Fue la abuela antes de morirse la que destapó la olla de que tenía un primo lejano viviendo con su familia allá por Manzanar. Nosotros ni sabíamos.

Bueno, debido al tole tole que se armó cuando el Pelluco no quería meterse en la batea, resulta que no escuchamos llegar a la señora Bermúdez. Mi madre se topó con ella a la puerta del galpón.

Lo que vino después, no me acuerdo mucho; me acuerdo eso sí que era una noche obscura, que había luna llena en el patio, y que mi madre y la señora Bermúdez hablaban a toda boca en la cocina (horas y horas); me acuerdo incluso que desperté con la furia de un cabezazo que me di sobre la mesa —no quería irme a la cama pero me llevaron en andas—, la señora Bermúdez se reía como loca, hasta que de pronto dijo alguien en voz alta: “¡Ahora vengo!”.

El sol quemaba las rosas en el jardín. Olía fuertemente a pellejo de asno en el barrio.

Mi madre acababa de salir pitando en dirección a la tienda de doña Elena que vendía hallulas dos cuadras más arriba.

En ese punto se abrieron los visillos que solían dividir nuestro dormitorio de la cocina y entró la señora Bermúdez, alborotada, como a quien le urge satisfacer alguna impostergable diligencia; se detuvo en medio de las penumbras, manos al frente, tanteando las cosas, y luego se fue hacia donde estaba el Pelluco y se paró a su lado.

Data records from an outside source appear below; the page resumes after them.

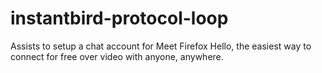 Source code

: # instantbird-protocol-loop
Assists to setup a chat account for Meet Firefox Hello, the easiest way to connect for free over video with anyone, anywhere. 
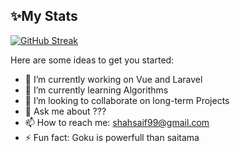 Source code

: ## :sparkles:My Stats
[![GitHub Streak](https://streak-stats.demolab.com/?user=shahsaif99&theme=onedark&mode=weekly)](https://git.io/streak-stats)

Here are some ideas to get you started:
- :telescope: I’m currently working on Vue and Laravel
- :seedling: I’m currently learning Algorithms 
- :dancers: I’m looking to collaborate on long-term Projects
- :speech_balloon: Ask me about ???
- :mailbox: How to reach me: shahsaif99@gmail.com
- :zap: Fun fact: Goku is powerfull than saitama

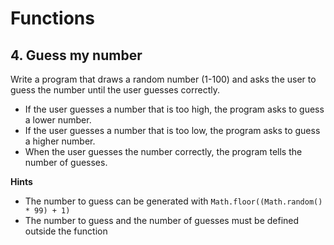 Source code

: # Functions


## 4. Guess my number

Write a program that draws a random number (1-100) and asks the user to guess the number until the user guesses correctly.
   
- If the user guesses a number that is too high, the program asks to guess a lower number.
- If the user guesses a number that is too low, the program asks to guess a higher number.
- When the user guesses the number correctly, the program tells the number of guesses.

__Hints__

- The number to guess can be generated with `Math.floor((Math.random() * 99) + 1)`
- The number to guess and the number of guesses must be defined outside the function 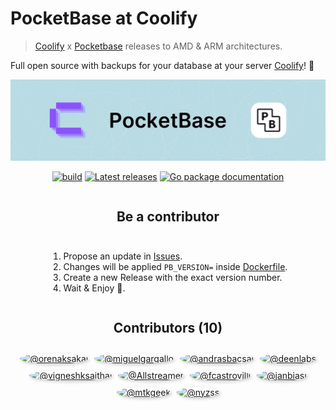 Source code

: 
# PocketBase at Coolify

> [Coolify](https://github.com/coollabsio/coolify) x [Pocketbase](https://pocketbase.io/) releases to AMD & ARM architectures.

Full open source with backups for your database at your server [Coolify](https://coolify.io)! 🚀
<p align="center">
    <a href="https://pocketbase.io" target="_blank" rel="noopener">
        <img src="./public/header.jpg" alt="PocketBase - open source backend in 1 file" />
    </a>
</p>

<p align="center">
    <a href="https://github.com/pocketbase/pocketbase/actions/workflows/release.yaml" target="_blank" rel="noopener"><img src="https://github.com/pocketbase/pocketbase/actions/workflows/release.yaml/badge.svg" alt="build" /></a>
    <a href="https://github.com/pocketbase/pocketbase/releases" target="_blank" rel="noopener"><img src="https://img.shields.io/github/release/pocketbase/pocketbase.svg" alt="Latest releases" /></a>
    <a href="https://pkg.go.dev/github.com/pocketbase/pocketbase" target="_blank" rel="noopener"><img src="https://godoc.org/github.com/ganigeorgiev/fexpr?status.svg" alt="Go package documentation" /></a>
</p>

<div class="collab" style="display: flex; flex-wrap: wrap; gap: 10px; justify-content: center; text-align: center;">
    <h2 style="width: 100%;">Be a contributor</h2>
        <div class="points" style="display: flex; flex-wrap: wrap; gap: 10px; text-align: left;">

1) Propose an update in [Issues](https://github.com/coollabsio/pocketbase/issues).
2) Changes will be applied `PB_VERSION=` inside [Dockerfile](./Dockerfile#LL3C5-L3C22).
3) Create a new Release with the exact version number.
4) Wait & Enjoy 🎉.
        </div>
</div>

<div class="contributors" style="display: flex; flex-wrap: wrap; gap: 10px; justify-content: center; text-align: center;">
    <h2 style="width: 100%;">Contributors <span>(10)</span></h2>
    <a href="https://github.com/orenaksakal" target="_blank"><img src="https://avatars.githubusercontent.com/u/199699?s=64&amp;v=4" alt="@orenaksakal" width="64" height="64" style="border-radius: 50%; box-shadow: 2px 2px 5px rgba(0,0,0,0.2);"></a>
    <a href="https://github.com/miguelgargallo" target="_blank"><img src="https://avatars.githubusercontent.com/u/5947268?s=64&amp;v=4" alt="@miguelgargallo" width="64" height="64" style="border-radius: 50%; box-shadow: 2px 2px 5px rgba(0,0,0,0.2);"></a>
    <a href="https://github.com/andrasbacsai" target="_blank"><img src="https://avatars.githubusercontent.com/u/5845193?s=64&amp;v=4" alt="@andrasbacsai" width="64" height="64" style="border-radius: 50%; box-shadow: 2px 2px 5px rgba(0,0,0,0.2);"></a>
    <a href="https://github.com/deenlabs" target="_blank"><img src="https://avatars.githubusercontent.com/u/183146379?s=64&amp;v=4" alt="@deenlabs" width="64" height="64" style="border-radius: 50%; box-shadow: 2px 2px 5px rgba(0,0,0,0.2);"></a>
    <a href="https://github.com/vigneshksaithal" target="_blank"><img src="https://avatars.githubusercontent.com/u/60360863?s=64&amp;v=4" alt="@vigneshksaithal" width="64" height="64" style="border-radius: 50%; box-shadow: 2px 2px 5px rgba(0,0,0,0.2);"></a>
    <a href="https://github.com/Allstreamer" target="_blank"><img src="https://avatars.githubusercontent.com/u/48365544?s=64&amp;v=4" alt="@Allstreamer" width="64" height="64" style="border-radius: 50%; box-shadow: 2px 2px 5px rgba(0,0,0,0.2);"></a>
    <a href="https://github.com/fcastrovilli" target="_blank"><img src="https://avatars.githubusercontent.com/u/27171200?s=64&amp;v=4" alt="@fcastrovilli" width="64" height="64" style="border-radius: 50%; box-shadow: 2px 2px 5px rgba(0,0,0,0.2);"></a>
    <a href="https://github.com/janbiasi" target="_blank"><img src="https://avatars.githubusercontent.com/u/4563751?s=64&amp;v=4" alt="@janbiasi" width="64" height="64" style="border-radius: 50%; box-shadow: 2px 2px 5px rgba(0,0,0,0.2);"></a>
    <a href="https://github.com/mtkgeek" target="_blank"><img src="https://avatars.githubusercontent.com/u/28762536?s=64&amp;v=4" alt="@mtkgeek" width="64" height="64" style="border-radius: 50%; box-shadow: 2px 2px 5px rgba(0,0,0,0.2);"></a>
    <a href="https://github.com/nyzss" target="_blank"><img src="https://avatars.githubusercontent.com/u/81782738?s=64&amp;v=4" alt="@nyzss" width="64" height="64" style="border-radius: 50%; box-shadow: 2px 2px 5px rgba(0,0,0,0.2);"></a>
</div>
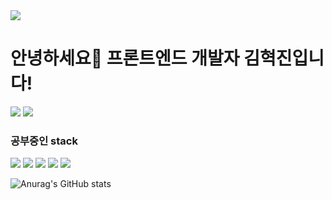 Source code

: <img src="https://capsule-render.vercel.app/api?type=waving&color=auto&height=200&section=header&text=HyeokJin Github!&fontSize=90" />

# 안녕하세요👋 프론트엔드 개발자 김혁진입니다!
<a href="https://coriny-gjkim.tistory.com/" target="_blank"><img src="https://img.shields.io/badge/Blog-000000?style=for-the-badge&logo=Tistory&logoColor=white"/></a>  <a href="https://www.instagram.com/hyukji_n/" target="_blank"><img src="https://img.shields.io/badge/hyukji_n-E4405F?style=for-the-badge&logo=Instagram&logoColor=white"/></a>   

### 공부중인 stack
<img src="https://img.shields.io/badge/react-61DAFB?style=for-the-badge&logo=react&logoColor=black"> <img src="https://img.shields.io/badge/TypeScript-3178C6?style=for-the-badge&logo=TypeScript&logoColor=white"> <img src="https://img.shields.io/badge/Redux-764ABC?style=for-the-badge&logo=redux&logoColor=white"> <img src="https://img.shields.io/badge/styled-components-DB7093?style=for-the-badge&logo=styled-components&logoColor=black">  <img src="https://img.shields.io/badge/Sass-CC6699?style=for-the-badge&logo=Sass&logoColor=white">

![Anurag's GitHub stats](https://github-readme-stats.vercel.app/api?username=rklskhj&show_icons=true&theme=radical)
<!--
**rklskhj/rklskhj** is a ✨ _special_ ✨ repository because its `README.md` (this file) appears on your GitHub profile.

Here are some ideas to get you started:

- 🔭 I’m currently working on ...
- 🌱 I’m currently learning ...
- 👯 I’m looking to collaborate on ...
- 🤔 I’m looking for help with ...
- 💬 Ask me about ...
- 📫 How to reach me: ...
- 😄 Pronouns: ...
- ⚡ Fun fact: ...
-->
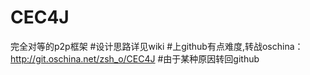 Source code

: # CEC4J
完全对等的p2p框架
#设计思路详见wiki
#上github有点难度,转战oschina：http://git.oschina.net/zsh_o/CEC4J
#由于某种原因转回github
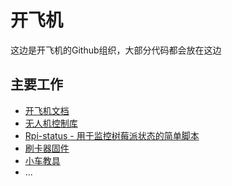 # 开飞机

这边是开飞机的Github组织，大部分代码都会放在这边

## 主要工作

- [开飞机文档](https://we-fly.cd.al)
- [无人机控制库](https://github.com/We-Fly/communication)
- [Rpi-status - 用于监控树莓派状态的简单脚本](https://github.com/We-Fly/Rpi-status)
- [刷卡器固件](https://github.com/We-Fly/card-swiper)
- [小车教具](https://github.com/We-Fly/TeachCar)
- ...

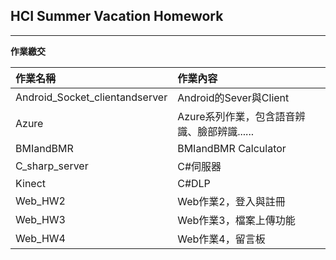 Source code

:## HCI Summer Vacation Homework

---

**作業繳交**

|作業名稱|作業內容|
|:------ |:----------- |
|Android_Socket_clientandserver|Android的Sever與Client|
|Azure|Azure系列作業，包含語音辨識、臉部辨識......|
|BMIandBMR|BMIandBMR Calculator|
|C_sharp_server|C#伺服器|
|Kinect|C#DLP|
|Web_HW2|Web作業2，登入與註冊|
|Web_HW3|Web作業3，檔案上傳功能|
|Web_HW4|Web作業4，留言板|
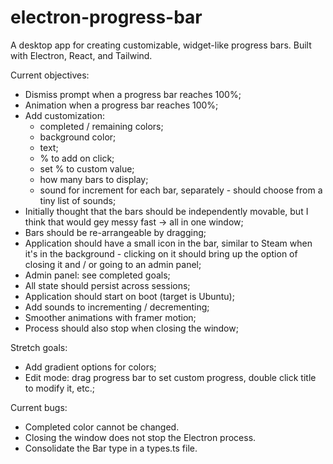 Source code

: # electron-progress-bar

A desktop app for creating customizable, widget-like progress bars. Built with Electron, React, and Tailwind.

Current objectives:

- Dismiss prompt when a progress bar reaches 100%;
- Animation when a progress bar reaches 100%;
- Add customization:
  - completed / remaining colors;
  - background color;
  - text;
  - % to add on click;
  - set % to custom value;
  - how many bars to display;
  - sound for increment for each bar, separately - should choose from a tiny list of sounds;
- Initially thought that the bars should be independently movable, but I think that would gey messy fast -> all in one window;
- Bars should be re-arrangeable by dragging;
- Application should have a small icon in the bar, similar to Steam when it's in the background - clicking on it should bring up the option of closing it and / or going to an admin panel;
- Admin panel: see completed goals;
- All state should persist across sessions;
- Application should start on boot (target is Ubuntu);
- Add sounds to incrementing / decrementing;
- Smoother animations with framer motion;
- Process should also stop when closing the window;

Stretch goals:

- Add gradient options for colors;
- Edit mode: drag progress bar to set custom progress, double click title to modify it, etc.;

Current bugs:

- Completed color cannot be changed.
- Closing the window does not stop the Electron process.
- Consolidate the Bar type in a types.ts file.
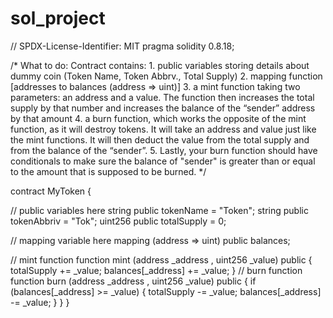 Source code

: # sol_project
// SPDX-License-Identifier: MIT pragma solidity 0.8.18;

/* What to do: Contract contains: 1. public variables storing details about dummy coin (Token Name, Token Abbrv., Total Supply) 2. mapping function [addresses to balances (address => uint)] 3. a mint function taking two parameters: an address and a value. The function then increases the total supply by that number and increases the balance of the “sender” address by that amount 4. a burn function, which works the opposite of the mint function, as it will destroy tokens. It will take an address and value just like the mint functions. It will then deduct the value from the total supply and from the balance of the “sender”. 5. Lastly, your burn function should have conditionals to make sure the balance of "sender" is greater than or equal to the amount that is supposed to be burned. */

contract MyToken {

// public variables here
string public tokenName = "Token";
string public tokenAbbriv = "Tok";
uint256 public totalSupply = 0;

// mapping variable here
mapping (address => uint) public balances;

// mint function
function mint (address _address , uint256 _value) public {
   totalSupply += _value;
   balances[_address] += _value;
}
// burn function
function burn (address _address , uint256 _value) public {
   if (balances[_address] >= _value) {
   totalSupply -= _value;
   balances[_address] -= _value;
   }
}
}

Aliro se frotó los párpados un segundo.

Ella hizo un hueco entre las alas de una manta sin perder nunca la soltura de su quehacer y se zambulló bajo las sábanas como quien se dispone a rescatar un tesoro bajo el agua.

Al Pelluco se le enredaron los dedos en las greñas de su cabeza aterrado de escándalo al tiempo que fisgaba a izquierda y derecha temeroso de que fuera a dejarse ver algún conocido en el dormitorio lleno súbitamente de una aviesa picardía. Tuve la impresión por un momento de que el Pelluco apretaba las orejas de la señora Bermúdez con las dos manos, con fuerza bruta, sin disimulos, a la vez que torcía la boca y se quejaba, se quejaba. Un minuto exacto después saltó doña Juana fuera de las ropas con aire de gata alegre —los cabellos en desorden, inflada de ardor— y dijo: “No te preocupes, ya no volverá a dolerte”.

El Pelluco quiso aducir algo pero ya la señora Bermúdez iba saliendo del dormitorio en el preciso momento en que mi madre regresaba con la bolsa del pan agitada por una loca carrera.

Yo me detuve tras la puerta. El Pelluco me hacía gestos para que me fuera de ahí.

La señora Bermúdez se llevó un pañuelo a la boca.

Mi madre la escrutó por todas partes y articuló:

—¿Qué hacías en el cuarto de los niños?

Doña Juana no halló qué responder, cabeza gacha, el moño colgando. Desarmada entera.

No hubo interrogatorios ni explicaciones, simplemente mi mami le atravesó la cara a la señora Bermúdez de un violento palmetazo.

Desde entonces que no se hablan aunque se choquen de nariz en la calle.

Por lo demás ese mismo día, por la tarde, se le pasó la hinchazón al Pelluco en su lombriz. Ahora casi ni se junta con nosotros, anda todo el día metido con la pandilla del Negro Carrasco. Yo incluso lo he visto fumando a escondidas.

Lo único que echo de menos de los tiempos de la señora Bermúdez son los quesos de cabra.